MSc.Thesis Defense:Emine Ayşe Sunar

Improving DeepKinZero with Protein Languages Models and Transductive Learning

Emine Ayşe Sunar
Computer Science and Engineering, MSc. Thesis, 2024

Thesis Jury

Assoc. Prof. Öznur Taştan (Thesis Advisor),

Assoc. Prof. Arzucan Özgür, Asst. Prof. Onur Varol

Date & Time: July 23rd, 2024 –  11:00 AM

Place: Fens L027

Keywords : Benchmark Dataset, Protein Language Models, Kinases, Phosphorylation, Zero-Shot Learning, Transductive Learning

Abstract

Phosphorylation is a critical post-translational modification that regulates numerous cellular processes, including cell signaling. Kinases are the enzymes responsible for catalyzing phosphorylation events. Due to their essential roles in the cell, kinases are the major drug targets. The amino acid residue that receives the phosphate in the substrate protein is termed a phosphosite. While high-throughput experimental techniques can detect phosphosites, identifying the specific kinases that phosphorylate these sites remains challenging. Computational methods, which typically rely on supervised techniques and existing training data, fall short for understudied kinases, also known as dark kinases, due to a lack of sufficient examples for training.

Our research group previously addressed this data limitation by framing the prediction of dark kinases as a zero-shot learning problem and introduced DeepKinZero. DeepKinZero takes the phosphosite and its surrounding sequence and kinase attributes and transfers knowledge from well-studied kinases to understudied kinases to make predictions. In this thesis, we aim to enhance DeepKinZero in several aspects. Firstly, we present a new evaluation setup where the evaluation splitting strategy takes into account not only the zero-shot nature of the problem but also the kinase group memberships, and kinase sequence similarities. This benchmark dataset, DARKIN, serves as a challenging and valuable benchmark designed to accurately assess zero-shot learning performance for dark kinase-phosphosite prediction tasks.

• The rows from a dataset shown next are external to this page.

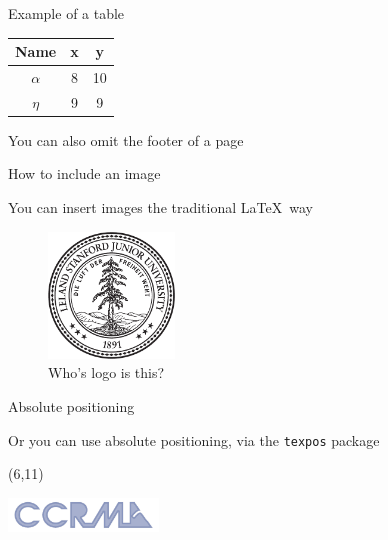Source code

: \documentclass{beamer}
\begin{document}
\begin{frame}[plain]{Example of a table}

    \vspace{2cm}

    \begin{center}
        \begin{tabular}{c c c}
        \bf Name & \bf x & \bf y \\
        \hline
        $\alpha$ & 8 & 10 \\
        $\eta$ & 9 & 9 \\
        \hline
        \end{tabular}
    \end{center}

    \vspace{2cm}

    \begin{center}
    \scriptsize
    \hfill You can also omit the footer of a page
    \end{center}

\end{frame}

\begin{frame}{How to include an image}

    You can insert images the traditional \LaTeX~way

    \begin{figure}
        \includegraphics[width=0.3\textwidth]{stanford-logo.pdf}
        \caption{Who's logo is this?}
    \end{figure}
\end{frame}


\begin{frame}{Absolute positioning}

    Or you can use absolute positioning, via the \texttt{texpos} package



    \begin{textblock}{20}(6,11)
    \begin{rotate}{33}
      \includegraphics[width=0.3\textwidth]{ccrma-logo.pdf}
    \end{rotate}
    \end{textblock}


\end{frame}
\end{document}
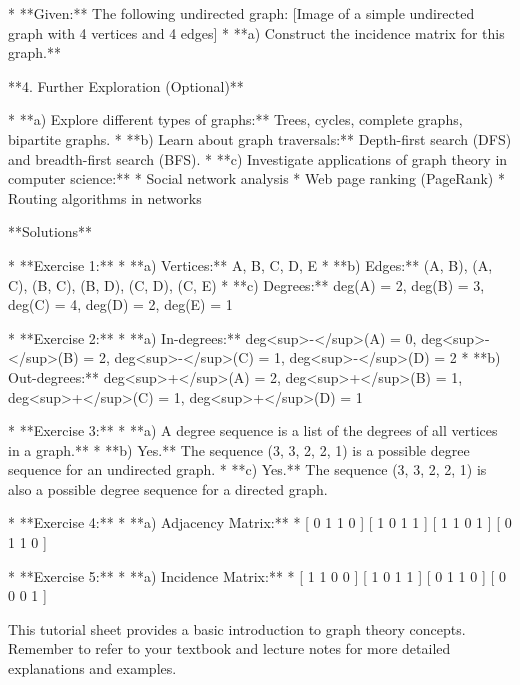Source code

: *   **Given:** The following undirected graph:
      [Image of a simple undirected graph with 4 vertices and 4 edges]
*   **a) Construct the incidence matrix for this graph.**

**4. Further Exploration (Optional)**

*   **a) Explore different types of graphs:** Trees, cycles, complete graphs, bipartite graphs.
*   **b) Learn about graph traversals:** Depth-first search (DFS) and breadth-first search (BFS).
*   **c) Investigate applications of graph theory in computer science:** 
      *   Social network analysis
      *   Web page ranking (PageRank)
      *   Routing algorithms in networks

**Solutions**

*   **Exercise 1:** 
      *   **a) Vertices:** {A, B, C, D, E}
      *   **b) Edges:** {(A, B), (A, C), (B, C), (B, D), (C, D), (C, E)}
      *   **c) Degrees:** deg(A) = 2, deg(B) = 3, deg(C) = 4, deg(D) = 2, deg(E) = 1

*   **Exercise 2:** 
      *   **a) In-degrees:** deg<sup>-</sup>(A) = 0, deg<sup>-</sup>(B) = 2, deg<sup>-</sup>(C) = 1, deg<sup>-</sup>(D) = 2
      *   **b) Out-degrees:** deg<sup>+</sup>(A) = 2, deg<sup>+</sup>(B) = 1, deg<sup>+</sup>(C) = 1, deg<sup>+</sup>(D) = 1

*   **Exercise 3:**
      *   **a) A degree sequence is a list of the degrees of all vertices in a graph.**
      *   **b) Yes.** The sequence (3, 3, 2, 2, 1) is a possible degree sequence for an undirected graph.
      *   **c) Yes.** The sequence (3, 3, 2, 2, 1) is also a possible degree sequence for a directed graph.

*   **Exercise 4:**
      *   **a) Adjacency Matrix:** 
          *   [ 0 1 1 0 ]
             [ 1 0 1 1 ]
             [ 1 1 0 1 ]
             [ 0 1 1 0 ] 

*   **Exercise 5:**
      *   **a) Incidence Matrix:** 
          *   [ 1 1 0 0 ]
             [ 1 0 1 1 ]
             [ 0 1 1 0 ]
             [ 0 0 0 1 ]

This tutorial sheet provides a basic introduction to graph theory concepts. Remember to refer to your textbook and lecture notes for more detailed explanations and examples.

Secondly, we improve the protein sequence representation by evaluating various protein language models in this task. As part of this study, two zero-shot models—a zero-shot k-NN model and a zero-shot bi-linear model—have been presented to benchmark the representation power of protein language models. Thirdly, we demonstrate that using kinase active sites can be as effective as using the entire kinase domain. These active sites slightly surpass the performance of the original DeepKinZero model. Additionally, we explore a transductive approach and pseudo-labeling strategies to leverage the known phosphosite sequences of the unlabeled phosphosites.